A federal jury in Chicago convicted two real estate developers for participating in a conspiracy that embezzled millions of dollars from the failed Washington Federal Bank for Savings.
Washington Federal, which was based in Chicago’s Bridgeport neighborhood, was shut down in 2017 after the Office of the Comptroller of the Currency determined the bank was insolvent and had at least $66 million in nonperforming loans. For more than a decade, developers Miroslaw Krejza and Marek Matczuk were part of a conspiracy that embezzled millions of dollars in bank funds. The embezzled funds were disguised as purported real estate development loan disbursements to Krejza, Matczuk, and others. The conspirators were not required to repay these purported loans, and they never did.
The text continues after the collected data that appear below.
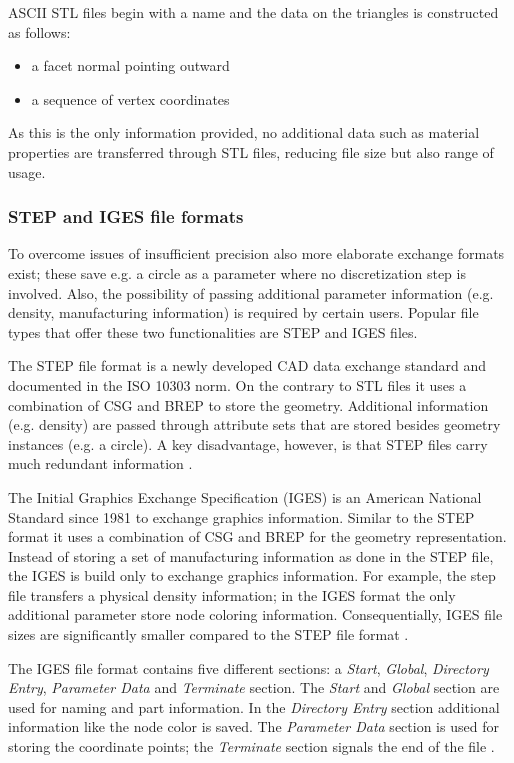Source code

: ASCII STL files begin with a name and the data on the triangles is constructed as follows: 
\begin{itemize}
\item a facet normal pointing outward
\item a sequence of vertex coordinates
\end{itemize}
As this is the only information provided, no additional data such as material properties are transferred through STL files, reducing file size but also range of usage.
\subsubsection{STEP and IGES file formats}
To overcome issues of insufficient precision also more elaborate exchange formats exist; these save e.g. a circle as a parameter where no discretization step is involved. Also, the possibility of passing additional parameter information (e.g. density, manufacturing information) is required by certain users. Popular file types that offer these two functionalities are STEP and IGES files. 

The STEP file format is a newly developed CAD data exchange standard and documented in the ISO 10303 norm. On the contrary to STL files it uses a combination of CSG and BREP to store the geometry. Additional information (e.g. density) are passed through attribute sets that are stored besides geometry instances (e.g. a circle). A key disadvantage, however, is that STEP files carry much redundant information \cite{STL}.


The Initial Graphics Exchange Specification (IGES) is an American 
National Standard since 1981 to exchange graphics information. Similar to the STEP format it uses a combination of CSG and BREP for the geometry representation. Instead of storing a set of manufacturing information as done in the STEP file, the IGES is build only to exchange graphics information. For example, the step file transfers a physical density information; in the IGES format the only additional parameter store node coloring information. Consequentially, IGES file sizes are significantly smaller compared to the STEP file format \cite{STL}.

The IGES file format contains five different sections: a \emph{Start}, \emph{Global}, \emph{Directory Entry}, \emph{Parameter Data} and \emph{Terminate} section. The \emph{Start} and \emph{Global} section are used for naming and part information. In the \emph{Directory Entry} section additional information like the node color is saved. The \emph{Parameter Data} section is used for storing the coordinate points; the \emph{Terminate} section signals the end of the file \cite{sarcarCAD}.
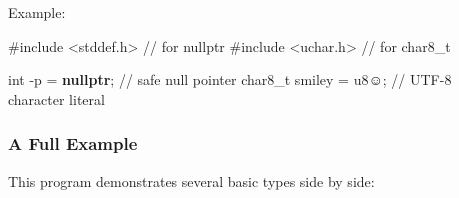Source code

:\documentclass[
  letterpaper,
  DIV=11,
  numbers=noendperiod]{scrreprt}
\newenvironment{Shaded}{\begin{snugshade}}{\end{snugshade}}
\newcommand{\CharTok}[1]{\textcolor[rgb]{0.13,0.47,0.30}{#1}}
\newcommand{\CommentTok}[1]{\textcolor[rgb]{0.37,0.37,0.37}{#1}}
\newcommand{\DataTypeTok}[1]{\textcolor[rgb]{0.68,0.00,0.00}{#1}}
\newcommand{\ImportTok}[1]{\textcolor[rgb]{0.00,0.46,0.62}{#1}}
\newcommand{\KeywordTok}[1]{\textcolor[rgb]{0.00,0.23,0.31}{\textbf{#1}}}
\newcommand{\NormalTok}[1]{\textcolor[rgb]{0.00,0.23,0.31}{#1}}
\newcommand{\OperatorTok}[1]{\textcolor[rgb]{0.37,0.37,0.37}{#1}}
\newcommand{\PreprocessorTok}[1]{\textcolor[rgb]{0.68,0.00,0.00}{#1}}
\begin{document}
Example:

\begin{Shaded}
\begin{Highlighting}[]
\PreprocessorTok{\#include }\ImportTok{\textless{}stddef.h\textgreater{}}\PreprocessorTok{   }\CommentTok{// for nullptr}
\PreprocessorTok{\#include }\ImportTok{\textless{}uchar.h\textgreater{}}\PreprocessorTok{    }\CommentTok{// for char8\_t}

\DataTypeTok{int} \OperatorTok{{-}}\NormalTok{p }\OperatorTok{=} \KeywordTok{nullptr}\OperatorTok{;}     \CommentTok{// safe null pointer}
\NormalTok{char8\_t smiley }\OperatorTok{=} \CharTok{u8\textquotesingle{}☺\textquotesingle{}}\OperatorTok{;}  \CommentTok{// UTF{-}8 character literal}
\end{Highlighting}
\end{Shaded}

\subsubsection{A Full Example}\label{a-full-example-1}

This program demonstrates several basic types side by side:
\end{document}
Krejza, 65, of Chicago, and Matczuk, 60, of Park Ridge, Ill., were convicted of conspiring to commit embezzlement and falsify bank records, as well as aiding and abetting embezzlement by bank employees. The jury returned the verdicts after a three-week trial in federal court in Chicago. U.S. District Judge Virginia Kendall did not immediately set sentencing dates.
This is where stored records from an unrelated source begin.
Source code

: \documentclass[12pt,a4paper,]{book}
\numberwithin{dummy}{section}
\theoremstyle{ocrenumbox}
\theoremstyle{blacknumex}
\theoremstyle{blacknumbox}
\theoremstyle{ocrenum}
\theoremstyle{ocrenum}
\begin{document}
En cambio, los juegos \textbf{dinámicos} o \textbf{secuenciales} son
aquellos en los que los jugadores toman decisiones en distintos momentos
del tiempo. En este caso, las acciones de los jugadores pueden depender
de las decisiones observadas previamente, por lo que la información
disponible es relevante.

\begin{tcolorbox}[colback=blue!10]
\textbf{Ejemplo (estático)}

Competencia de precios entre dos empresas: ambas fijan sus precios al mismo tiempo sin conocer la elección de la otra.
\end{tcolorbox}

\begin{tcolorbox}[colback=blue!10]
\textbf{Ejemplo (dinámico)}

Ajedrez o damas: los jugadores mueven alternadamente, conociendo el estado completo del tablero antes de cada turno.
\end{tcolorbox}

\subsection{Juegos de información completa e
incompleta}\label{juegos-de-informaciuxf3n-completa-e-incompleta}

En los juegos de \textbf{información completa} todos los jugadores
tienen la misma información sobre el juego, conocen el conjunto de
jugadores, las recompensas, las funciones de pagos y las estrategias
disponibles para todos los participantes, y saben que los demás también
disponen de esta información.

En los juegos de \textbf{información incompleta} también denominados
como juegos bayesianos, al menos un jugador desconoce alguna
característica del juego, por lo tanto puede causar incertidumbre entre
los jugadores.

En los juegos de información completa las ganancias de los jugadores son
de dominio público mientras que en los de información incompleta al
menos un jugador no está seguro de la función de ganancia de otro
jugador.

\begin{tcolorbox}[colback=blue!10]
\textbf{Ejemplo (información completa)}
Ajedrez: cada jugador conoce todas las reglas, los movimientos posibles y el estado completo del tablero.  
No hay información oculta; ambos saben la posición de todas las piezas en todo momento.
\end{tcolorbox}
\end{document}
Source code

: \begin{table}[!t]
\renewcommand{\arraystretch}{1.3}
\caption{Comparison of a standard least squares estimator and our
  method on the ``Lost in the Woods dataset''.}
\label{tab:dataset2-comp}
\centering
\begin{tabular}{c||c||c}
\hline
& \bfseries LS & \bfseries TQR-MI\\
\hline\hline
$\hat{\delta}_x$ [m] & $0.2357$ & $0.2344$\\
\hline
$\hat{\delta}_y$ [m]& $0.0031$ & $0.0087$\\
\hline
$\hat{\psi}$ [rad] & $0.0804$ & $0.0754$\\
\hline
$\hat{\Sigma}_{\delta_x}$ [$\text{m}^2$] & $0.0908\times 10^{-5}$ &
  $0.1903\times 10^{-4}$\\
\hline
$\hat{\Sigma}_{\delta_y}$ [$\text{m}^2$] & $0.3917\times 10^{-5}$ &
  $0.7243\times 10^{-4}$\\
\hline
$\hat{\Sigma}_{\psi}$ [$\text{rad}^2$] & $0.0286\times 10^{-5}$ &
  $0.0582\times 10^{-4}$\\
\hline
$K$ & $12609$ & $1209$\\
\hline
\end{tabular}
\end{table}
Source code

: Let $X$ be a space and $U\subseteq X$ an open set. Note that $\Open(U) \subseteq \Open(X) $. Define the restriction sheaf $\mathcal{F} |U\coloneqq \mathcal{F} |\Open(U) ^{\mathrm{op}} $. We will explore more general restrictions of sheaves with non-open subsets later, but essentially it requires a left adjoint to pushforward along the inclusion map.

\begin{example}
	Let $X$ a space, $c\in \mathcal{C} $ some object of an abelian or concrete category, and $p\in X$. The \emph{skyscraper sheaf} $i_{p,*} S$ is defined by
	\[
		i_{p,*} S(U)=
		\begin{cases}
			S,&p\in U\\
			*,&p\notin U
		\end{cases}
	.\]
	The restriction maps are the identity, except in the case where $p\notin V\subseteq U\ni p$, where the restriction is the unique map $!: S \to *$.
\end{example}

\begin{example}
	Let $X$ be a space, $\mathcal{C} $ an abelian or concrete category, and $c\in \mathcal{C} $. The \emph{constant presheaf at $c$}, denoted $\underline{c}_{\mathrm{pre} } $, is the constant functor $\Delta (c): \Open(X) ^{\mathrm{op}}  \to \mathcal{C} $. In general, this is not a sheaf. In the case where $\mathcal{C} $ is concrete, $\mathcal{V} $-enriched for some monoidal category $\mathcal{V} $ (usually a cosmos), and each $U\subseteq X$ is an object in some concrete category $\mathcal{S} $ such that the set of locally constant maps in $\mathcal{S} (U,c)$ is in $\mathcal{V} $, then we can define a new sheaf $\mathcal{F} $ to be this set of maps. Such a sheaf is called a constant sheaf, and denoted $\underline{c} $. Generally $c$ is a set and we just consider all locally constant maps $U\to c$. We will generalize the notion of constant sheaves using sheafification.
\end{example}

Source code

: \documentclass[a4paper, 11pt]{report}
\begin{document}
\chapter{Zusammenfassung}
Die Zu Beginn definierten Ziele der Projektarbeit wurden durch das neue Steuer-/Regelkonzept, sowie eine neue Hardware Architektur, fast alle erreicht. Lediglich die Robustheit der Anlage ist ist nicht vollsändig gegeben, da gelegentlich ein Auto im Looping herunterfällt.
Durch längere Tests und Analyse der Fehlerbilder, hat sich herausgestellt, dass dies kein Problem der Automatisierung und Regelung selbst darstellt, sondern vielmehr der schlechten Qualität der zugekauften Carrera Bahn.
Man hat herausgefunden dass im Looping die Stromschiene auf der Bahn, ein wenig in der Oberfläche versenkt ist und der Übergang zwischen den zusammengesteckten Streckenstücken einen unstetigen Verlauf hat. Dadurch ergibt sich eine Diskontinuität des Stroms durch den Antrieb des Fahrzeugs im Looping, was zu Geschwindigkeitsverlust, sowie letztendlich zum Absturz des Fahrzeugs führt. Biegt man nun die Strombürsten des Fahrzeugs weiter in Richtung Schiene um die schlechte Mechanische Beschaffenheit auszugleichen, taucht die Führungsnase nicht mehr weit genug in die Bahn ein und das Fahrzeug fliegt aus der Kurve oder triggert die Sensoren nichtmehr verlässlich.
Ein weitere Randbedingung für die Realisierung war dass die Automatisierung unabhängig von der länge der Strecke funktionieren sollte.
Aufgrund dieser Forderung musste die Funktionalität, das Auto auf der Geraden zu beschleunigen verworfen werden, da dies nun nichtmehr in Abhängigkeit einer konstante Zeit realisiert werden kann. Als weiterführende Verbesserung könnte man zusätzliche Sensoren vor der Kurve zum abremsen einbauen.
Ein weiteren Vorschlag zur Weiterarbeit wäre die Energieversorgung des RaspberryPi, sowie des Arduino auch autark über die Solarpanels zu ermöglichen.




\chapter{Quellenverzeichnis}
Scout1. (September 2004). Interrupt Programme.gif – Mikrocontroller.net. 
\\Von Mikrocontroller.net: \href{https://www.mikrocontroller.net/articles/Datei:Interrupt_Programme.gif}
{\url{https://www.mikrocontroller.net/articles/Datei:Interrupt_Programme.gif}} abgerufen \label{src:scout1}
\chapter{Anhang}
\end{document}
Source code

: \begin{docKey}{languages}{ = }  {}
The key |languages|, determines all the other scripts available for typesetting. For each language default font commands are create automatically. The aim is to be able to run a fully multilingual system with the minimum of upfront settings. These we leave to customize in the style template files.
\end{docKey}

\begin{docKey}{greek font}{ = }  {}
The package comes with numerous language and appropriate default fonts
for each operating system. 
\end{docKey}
The federal investigation into the collapse of Washington Federal led to criminal charges against 16 defendants, including the bank’s chief financial officer, treasurer, and other high-ranking employees, for conspiring to embezzle at least $31 million in bank funds. Krejza, Matczuk, and two others were convicted after jury trials, while 10 defendants pleaded guilty and two entered into deferred prosecution agreements.
Much of the embezzled money was transferred to Chicago attorney Robert Kowalski and other individuals outside the bank without all of the required documentation and often without any documentation whatsoever. A jury earlier this year convicted Kowalski on bankruptcy fraud, bank embezzlement, and false statement charges. His sentencing is set for Jan. 23, 2024. Kowalski’s sister, Jan Kowalski, also an attorney, pleaded guilty and was sentenced in June to more than three years in prison for fraudulently enabling her brother to conceal more than $357,000 from creditors and the trustee in his bankruptcy case.
In August, three former members of Washington Federal’s Board of Directors pleaded guilty to conspiring to falsify bank records to deceive the OCC. William Mahon, George Kozdemba, and Janice Weston will be sentenced in December.
Last year, Chicago attorney Patrick Thompson was convicted of making false statements to the Federal Deposit Insurance Corp. regarding the amount of money he received from Washington Federal via a purported loan and other unsecured payments. Thompson was also convicted of filing tax returns in which he falsely deducted interest that he had not actually paid to Washington Federal.